The mechanism of the acute increase in plasma albumin content after exercise has not yet been defined. The increase in plasma albumin content within the first hour after intense exercise is likely due to a mobilization of interstitial albumin because it occurs too rapidly to be accounted for by the changes in albumin synthetic (28) or degradation rate or in transcapillary escape rate of albumin (12). Senay (23) postulated that an increase in plasma albumin content after exercise in a hot environment is the consequence of a rapid shift of protein from the cutaneous interstitial to the intravascular space via the lymphatic system. Schad and Brechtelsbauer (22) reported that walking elevated lymph flow and lymph protein transport by 100 and 50% of the resting rates, respectively, with the lymph albumin-to-globulin ratio increased by 25%. Because the ratio of albumin to total protein in thoracic lymph is similar to the ratio in plasma at rest (1), the increase in intravascular protein during exercise is primarily albumin. Thus greater lymph return appears to be a possible mechanism for the immediate increase in plasma albumin content after exercise in Up.

Szabo and Magyar (25) showed that thoracic duct lymph flow was inversely related to the outflow pressure, which is similar to right atrial pressure (RAP). Although we did not measure RAP in this study, plasma ANP is correlated with RAP (15). The higher level of ANP in Sup than in Up might then reflect a greater outflow pressure in Sup than in Up. Therefore, Sup would suppress lymph return into the intravascular space during exercise, resulting in the unchanged plasma protein content.

In Up, plasma albumin content was increased by 2 h of recovery but then became reduced from this level by 0.05 g/kg body wt at 5 h of recovery (Fig. 3). Assuming the additional albumin (0.13 g/kg body wt at 2 h of recovery) disappeared in a exponential manner during the 3-h period, the escape rate of albumin would be estimated at 11%/h, a value similar to that previously reported (21).

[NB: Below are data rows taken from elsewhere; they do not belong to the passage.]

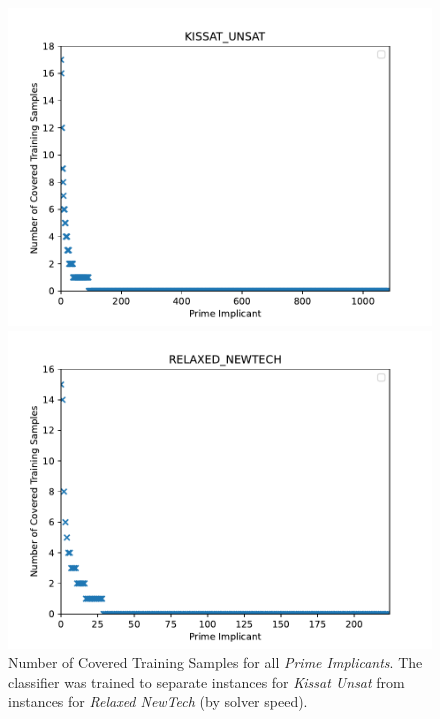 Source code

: \documentclass[a4paper, USenglish, cleveref, autoref, thm-restate]{lipics-v2021}
\theoremstyle{definition}
\begin{document}
\begin{figure}
\begin{minipage}{.49\linewidth}
\includegraphics[width=\linewidth]{fig2/random-forest-2-kissat-unsat.pdf}
\end{minipage}
\begin{minipage}{.49\linewidth}
\includegraphics[width=\linewidth]{fig2/random-forest-2-relaxed-newtech.pdf}
\end{minipage}
\caption{Number of Covered Training Samples for all \emph{Prime Implicants}. The classifier was trained to separate instances for \emph{Kissat Unsat} from instances for \emph{Relaxed NewTech} (by solver speed).}
\label{fig:eval:portfolio-rf}
\end{figure}
\end{document}
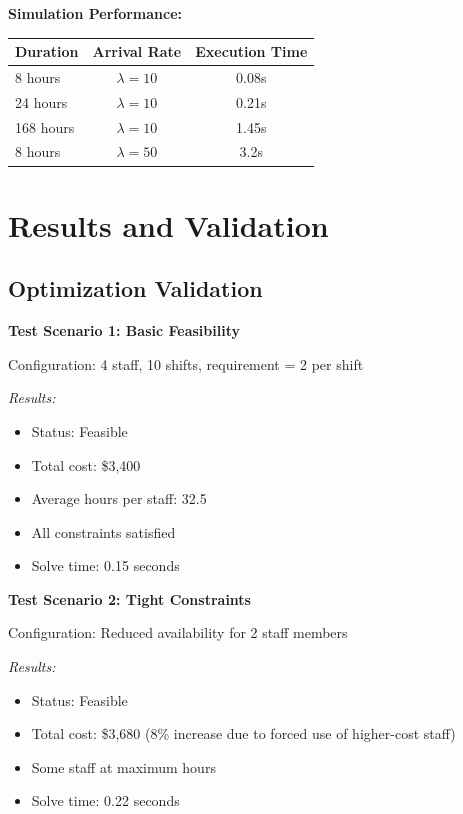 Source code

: \documentclass[12pt,a4paper]{article}
\begin{document}
\textbf{Simulation Performance:}
\begin{center}
\begin{tabular}{lcc}
\toprule
Duration & Arrival Rate & Execution Time \\
\midrule
8 hours & $\lambda = 10$ & 0.08s \\
24 hours & $\lambda = 10$ & 0.21s \\
168 hours & $\lambda = 10$ & 1.45s \\
8 hours & $\lambda = 50$ & 3.2s \\
\bottomrule
\end{tabular}
\end{center}

\newpage

\section{Results and Validation}
\label{sec:results}

\subsection{Optimization Validation}
\label{subsec:opt-validation}

\textbf{Test Scenario 1: Basic Feasibility}

Configuration: 4 staff, 10 shifts, requirement = 2 per shift

\textit{Results:}
\begin{itemize}
    \item Status: Feasible
    \item Total cost: \$3,400
    \item Average hours per staff: 32.5
    \item All constraints satisfied
    \item Solve time: 0.15 seconds
\end{itemize}

\textbf{Test Scenario 2: Tight Constraints}

Configuration: Reduced availability for 2 staff members

\textit{Results:}
\begin{itemize}
    \item Status: Feasible
    \item Total cost: \$3,680 (8\% increase due to forced use of higher-cost staff)
    \item Some staff at maximum hours
    \item Solve time: 0.22 seconds
\end{itemize}
\end{document}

If the albumin continued to escape from the intravascular space at the rate of 11%/h, the increase in plasma albumin content from control would have been only 0.01 g/kg body wt at 22 h of recovery instead of the observed 0.11 g/kg body wt increase. This calculation indicates that other mechanisms must also contribute to the maintenance of an increase in plasma albumin content after exercise, such as a decrease in the albumin escape rate (12) and/or an increase in albumin synthetic rate (28).

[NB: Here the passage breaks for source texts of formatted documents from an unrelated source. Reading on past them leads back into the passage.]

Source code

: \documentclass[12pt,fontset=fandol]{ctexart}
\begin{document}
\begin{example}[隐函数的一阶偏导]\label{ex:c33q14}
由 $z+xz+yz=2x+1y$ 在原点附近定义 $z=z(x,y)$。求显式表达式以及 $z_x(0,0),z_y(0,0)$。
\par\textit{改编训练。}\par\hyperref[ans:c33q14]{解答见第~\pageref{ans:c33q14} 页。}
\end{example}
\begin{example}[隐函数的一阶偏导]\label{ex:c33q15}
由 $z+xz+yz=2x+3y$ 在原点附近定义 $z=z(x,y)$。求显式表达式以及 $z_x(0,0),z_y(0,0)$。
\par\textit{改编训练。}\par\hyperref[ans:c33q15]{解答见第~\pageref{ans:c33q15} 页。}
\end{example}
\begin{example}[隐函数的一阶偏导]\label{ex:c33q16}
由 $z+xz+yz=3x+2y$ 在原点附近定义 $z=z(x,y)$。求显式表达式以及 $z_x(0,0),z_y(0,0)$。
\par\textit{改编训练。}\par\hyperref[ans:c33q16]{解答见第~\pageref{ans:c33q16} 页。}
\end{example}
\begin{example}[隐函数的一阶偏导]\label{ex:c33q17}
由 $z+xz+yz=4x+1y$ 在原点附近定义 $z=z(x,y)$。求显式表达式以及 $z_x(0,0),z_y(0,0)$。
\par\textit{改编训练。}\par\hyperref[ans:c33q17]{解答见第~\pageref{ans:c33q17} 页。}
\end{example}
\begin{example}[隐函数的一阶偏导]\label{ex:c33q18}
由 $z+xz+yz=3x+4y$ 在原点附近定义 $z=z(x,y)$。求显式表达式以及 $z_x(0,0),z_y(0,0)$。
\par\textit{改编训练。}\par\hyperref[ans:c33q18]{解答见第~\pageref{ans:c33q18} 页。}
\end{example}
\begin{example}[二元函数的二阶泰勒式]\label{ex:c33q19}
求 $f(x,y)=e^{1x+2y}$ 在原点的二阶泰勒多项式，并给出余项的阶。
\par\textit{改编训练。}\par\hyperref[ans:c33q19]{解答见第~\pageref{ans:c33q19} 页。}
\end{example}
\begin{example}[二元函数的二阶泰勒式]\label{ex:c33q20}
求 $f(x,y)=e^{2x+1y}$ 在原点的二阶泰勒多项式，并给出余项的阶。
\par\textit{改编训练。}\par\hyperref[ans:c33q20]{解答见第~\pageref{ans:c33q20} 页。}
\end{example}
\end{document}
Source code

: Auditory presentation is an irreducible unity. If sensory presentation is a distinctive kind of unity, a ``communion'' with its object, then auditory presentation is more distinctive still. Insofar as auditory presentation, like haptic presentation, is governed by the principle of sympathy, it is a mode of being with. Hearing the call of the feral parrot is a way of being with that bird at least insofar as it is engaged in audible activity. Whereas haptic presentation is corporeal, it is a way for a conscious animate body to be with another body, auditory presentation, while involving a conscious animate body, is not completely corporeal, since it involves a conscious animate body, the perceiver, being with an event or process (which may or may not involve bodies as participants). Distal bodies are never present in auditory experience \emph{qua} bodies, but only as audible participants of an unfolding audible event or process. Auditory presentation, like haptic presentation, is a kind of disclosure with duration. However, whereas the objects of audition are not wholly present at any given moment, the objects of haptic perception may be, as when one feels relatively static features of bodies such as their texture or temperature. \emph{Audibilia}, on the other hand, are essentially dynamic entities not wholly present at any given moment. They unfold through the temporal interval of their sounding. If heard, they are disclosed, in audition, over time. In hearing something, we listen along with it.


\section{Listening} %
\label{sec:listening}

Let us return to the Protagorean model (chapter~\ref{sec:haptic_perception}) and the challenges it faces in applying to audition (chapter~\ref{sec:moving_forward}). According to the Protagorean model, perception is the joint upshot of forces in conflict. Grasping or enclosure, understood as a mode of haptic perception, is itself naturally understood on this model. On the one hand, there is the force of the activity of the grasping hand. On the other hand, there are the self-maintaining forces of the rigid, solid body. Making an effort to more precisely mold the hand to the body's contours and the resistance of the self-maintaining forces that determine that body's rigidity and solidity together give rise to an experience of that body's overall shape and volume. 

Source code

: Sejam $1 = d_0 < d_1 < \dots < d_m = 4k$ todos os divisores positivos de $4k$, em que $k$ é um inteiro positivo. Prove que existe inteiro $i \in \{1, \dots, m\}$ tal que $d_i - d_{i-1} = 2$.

Renkin and Tucker (19) reported that ANP facilitates albumin movement from the intravascular into the interstitial space across the capillary wall. The greater increase in ANP during exercise in Sup than in Up might have promoted greater plasma albumin loss. However, higher levels of ANP were observed in Sup than Up (Fig. 4), even at control. These differences in ANP had no effect on plasma albumin content (Fig. 3). There must be some compensation in the interstitial space that adjusts for the change in transcapillary escape rate induced by ANP. The difference in ANP between Up and Sup was similar throughout the recovery period. Therefore, it is difficult to specify a role of ANP in the plasma volume expansion process.

Changes in albumin metabolism may contribute to the maintenance of the greater plasma albumin content in Up. Carraro et al. (2) reported that exercise at 40% of maximal VO2 for 40 min did not change albumin synthetic rate. In contrast, Yang et al. (28) reported a 16% increase in albumin synthetic rate at 3-6 h of recovery following 85% of maximal VO2 exercise in Up. The reported values of albumin synthetic rate in steady-state range from 50 to 300 mg · kg body wt-1 · day-1 (25). If an increase in albumin synthesis was responsible for the elevation of plasma albumin from 5 to 22 h of recovery in Up, albumin synthetic rate must have increased by 42 mg · kg body wt-1 · day-1 (assuming a constant albumin degradation rate and no net movement of albumin between the intravascular and interstitial spaces). Although it is unknown whether the elevated albumin synthetic rate is maintained for 22 h after exercise, a change in albumin synthesis may contribute to the maintenance of a greater plasma albumin content.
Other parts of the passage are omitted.